Veterinarians collect many interesting real-life stories as they work with animals and clients.

Melinda G. McCall, DVM ’04 has put some of her experiences as a veterinarian into writing, with two books currently on the market, released in early August.

McCall, a large-animal veterinarian based in Louisa, Virginia, retells many of the colorful happenings of her life and work – including her years at the Virginia-Maryland College of Veterinary Medicine – in “Driving Home Naked: And Other Misadventures of a Country Veterinarian,” published by She Writes Press.

Concurrently, McCall has also published a children’s book, “The Million Dollar Goat,” released by Argyle Fox Publishing, which retells the misfortunes of a goat she treated for one young client.  

“Veterinary medicine is now majority female,” said McCall, who spends most days driving her truck to examine and treat animals in central Virginia for Louisa Veterinary Service, which she owns. “But almost all the stories written about it are written by men.”

McCall was encouraged by a client who had been a newspaper editor to put the oral recollection of her experiences into written form. McCall also hired a writing coach who helped her develop the stories in the form of a memoir.

“I took a class about every week or sometimes every other day, to learn how to change the stories into a memoir and how to let people hear my voice through a piece of paper,” McCall said. “I think that was my biggest fear, that they couldn't hear me through the paper. But I just learned while I drove, and then I’d go home at night and try to polish up the stories a little bit, make sure that they flowed good together.” 

Two veterinarians sitting on a white truck, in blue coveralls, reading a book.
Melinda McCall, DVM '04 and her mentee Adrianna Peevy, who is currently a food animal student at the veterinary college. Photo courtesy of Melinda McCall.

 The title, “Driving Home Naked,” may strike some oddly, but if you’re a large-animal veterinarian, you know. 

“It's kind of weird and funny, but most veterinarians immediately understand it,” McCall said. “They say, ‘Oh, you put a uterus back in a cow, didn't you?’ And I answer: ‘Yep, twice, because it fell out. She fell down, and it fell out.’ “

Soaked in blood all the way through her clothes, McCall said she “sent the farmer away” and removed everything to drive home, under the cover of darkness, only clad in a pair of rubber boots. “There was no other option, really,” she said.

McCall’s children’s book “The Million Dollar Goat,” illustrated by Laraib I. Sukhera, focuses on one animal she has treated and fulfills a promise she made to the goat’s owner.

“A little girl had a goat that had a series of misfortunes,” McCall said. “And, so, she’s called the ‘Million Dollar Goat’ because the girl told me that's what she thought she spent with me on this goat."

“I told her one day: ‘When you get in college and you need money, we're going to write the story of the goat. And then we're going to sell it so you can get money for your books. The goat’s going to pay you back one day.’  … So finally, I'm thinking, ‘Okay, I have to get off my butt and write that goat story.’ “

McCall grew up on a dairy farm near Glade Spring in Southwest Virginia’s Washington County.

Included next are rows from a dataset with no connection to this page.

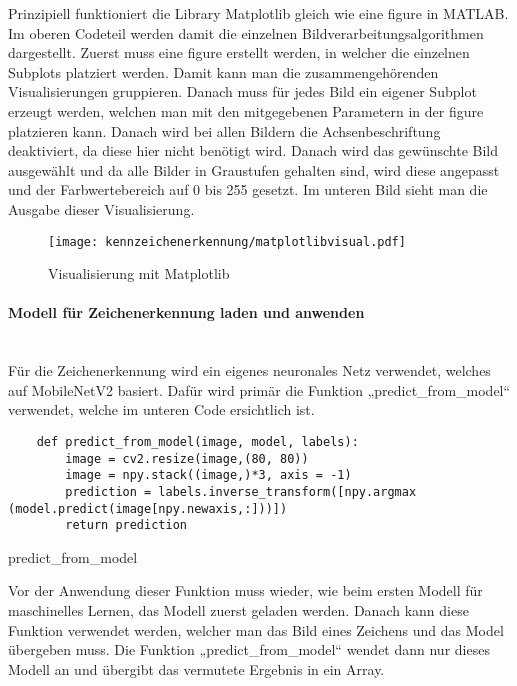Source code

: Prinzipiell funktioniert die Library Matplotlib gleich wie eine figure in MATLAB. Im oberen Codeteil werden damit die einzelnen Bildverarbeitungsalgorithmen 
dargestellt. Zuerst muss eine figure erstellt werden, in welcher die einzelnen Subplots platziert werden. Damit kann man die zusammengehörenden Visualisierungen 
gruppieren. Danach muss für jedes Bild ein eigener Subplot erzeugt werden, welchen man mit den mitgegebenen Parametern in der figure platzieren kann. Danach 
wird bei allen Bildern die Achsenbeschriftung deaktiviert, da diese hier nicht benötigt wird. Danach wird das gewünschte Bild ausgewählt und da alle Bilder in 
Graustufen gehalten sind, wird diese angepasst und der Farbwertebereich auf 0 bis 255 gesetzt. Im unteren Bild sieht man die Ausgabe dieser Visualisierung.

\begin{figure}[H]
    \centering
    \texttt{[image: kennzeichenerkennung/matplotlibvisual.pdf]}
    \caption{Visualisierung mit Matplotlib}
\end{figure}

\paragraph{Modell für Zeichenerkennung laden und anwenden}\mbox{}\\

Für die Zeichenerkennung wird ein eigenes neuronales Netz verwendet, welches auf MobileNetV2 basiert. Dafür wird primär die Funktion „predict{\_}from{\_}model“ 
verwendet, welche im unteren Code ersichtlich ist.

\begin{listing}[H]
    \begin{verbatim}
    def predict_from_model(image, model, labels):
        image = cv2.resize(image,(80, 80))
        image = npy.stack((image,)*3, axis = -1)
        prediction = labels.inverse_transform([npy.argmax (model.predict(image[npy.newaxis,:]))])
        return prediction
    \end{verbatim}
    \caption{predict{\_}from{\_}model}
\end{listing}

Vor der Anwendung dieser Funktion muss wieder, wie beim ersten Modell für maschinelles Lernen, das Modell zuerst geladen werden. Danach kann diese Funktion verwendet werden, 
welcher man das Bild eines Zeichens und das Model übergeben muss. Die Funktion „predict{\_}from{\_}model“ wendet dann nur dieses Modell an und übergibt das 
vermutete Ergebnis in ein Array.


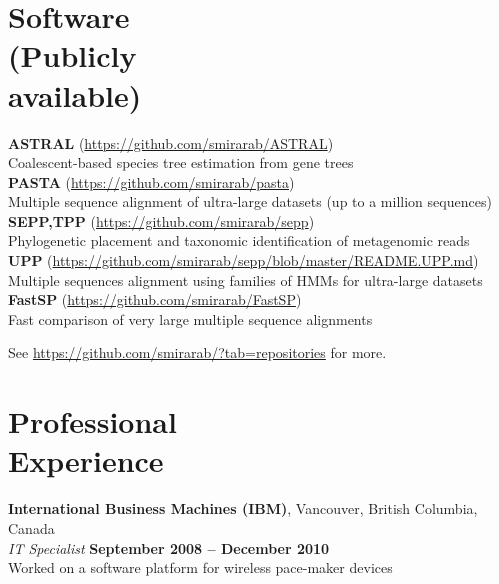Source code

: \documentclass[margin,line,letterpaper]{resume}
\begin{document}
\begin{resume}
\section{\mysidestyle Software\\(Publicly\\available)}
\textbf{ASTRAL} (\url{https://github.com/smirarab/ASTRAL})\\
Coalescent-based species tree estimation from  gene trees\vspace{2mm}\\
\textbf{PASTA} (\url{https://github.com/smirarab/pasta})\\ 
Multiple sequence alignment of ultra-large datasets (up to a million sequences)\vspace{2mm}\\
\textbf{SEPP,TPP} (\url{https://github.com/smirarab/sepp})\\
Phylogenetic placement and taxonomic identification of metagenomic reads\vspace{2mm}\\
\textbf{UPP} (\url{https://github.com/smirarab/sepp/blob/master/README.UPP.md})\\
Multiple sequences alignment using families of HMMs for ultra-large datasets\vspace{2mm}\\
\textbf{FastSP} (\url{https://github.com/smirarab/FastSP})\\
Fast comparison of very large multiple sequence alignments  

See \url{https://github.com/smirarab/?tab=repositories} for more. 
    \section{\mysidestyle Professional\\Experience}

    \textbf{International Business Machines (IBM)}, Vancouver, British Columbia, Canada
\vspace{2mm}\\\vspace{1mm}%
    \textsl{IT Specialist} \hfill \textbf{September 2008 -- December 2010}\\
    Worked on a software platform for wireless pace-maker devices


\end{resume}
\end{document}
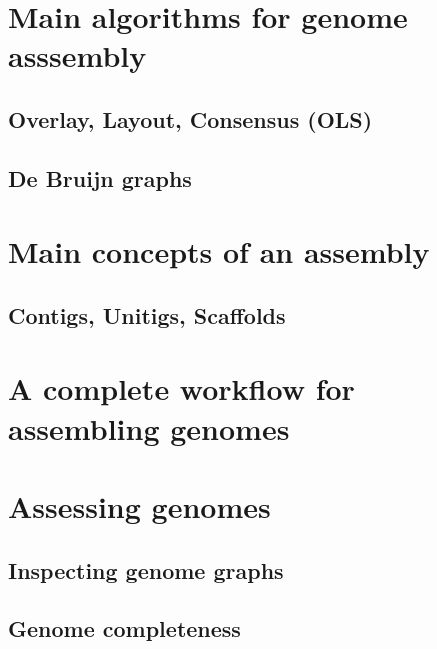 \documentclass[
  letterpaper,
  DIV=11,
  numbers=noendperiod,
  oneside]{scrreprt}
\begin{document}
\hypertarget{main-algorithms-for-genome-asssembly}{%
\section{Main algorithms for genome
asssembly}\label{main-algorithms-for-genome-asssembly}}

\hypertarget{overlay-layout-consensus-ols}{%
\subsection{Overlay, Layout, Consensus
(OLS)}\label{overlay-layout-consensus-ols}}

\hypertarget{de-bruijn-graphs}{%
\subsection{De Bruijn graphs}\label{de-bruijn-graphs}}

\hypertarget{main-concepts-of-an-assembly}{%
\section{Main concepts of an
assembly}\label{main-concepts-of-an-assembly}}

\hypertarget{contigs-unitigs-scaffolds}{%
\subsection{Contigs, Unitigs,
Scaffolds}\label{contigs-unitigs-scaffolds}}

\hypertarget{a-complete-workflow-for-assembling-genomes}{%
\section{A complete workflow for assembling
genomes}\label{a-complete-workflow-for-assembling-genomes}}

\hypertarget{assessing-genomes}{%
\section{Assessing genomes}\label{assessing-genomes}}

\hypertarget{inspecting-genome-graphs}{%
\subsection{Inspecting genome graphs}\label{inspecting-genome-graphs}}

\hypertarget{genome-completeness}{%
\subsection{Genome completeness}\label{genome-completeness}}
\end{document}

She attended Queens University in Charlotte, N.C., for her undergraduate biology degree before getting her Doctor of Veterinary Medicine degree at Virginia Tech. She was named the veterinary college’s Outstanding Recent Alumna in 2014.

“I tried to pick a lot of funny stories because I like to be funny, and that helps me deal with some of the hard work that I have to do,” McCall said. “And then there's sad stories that are interspersed in between the funny because you don't want it to be too depressing. And then there's weird stories so people can understand how interesting our job is, and how different it is from day to day.”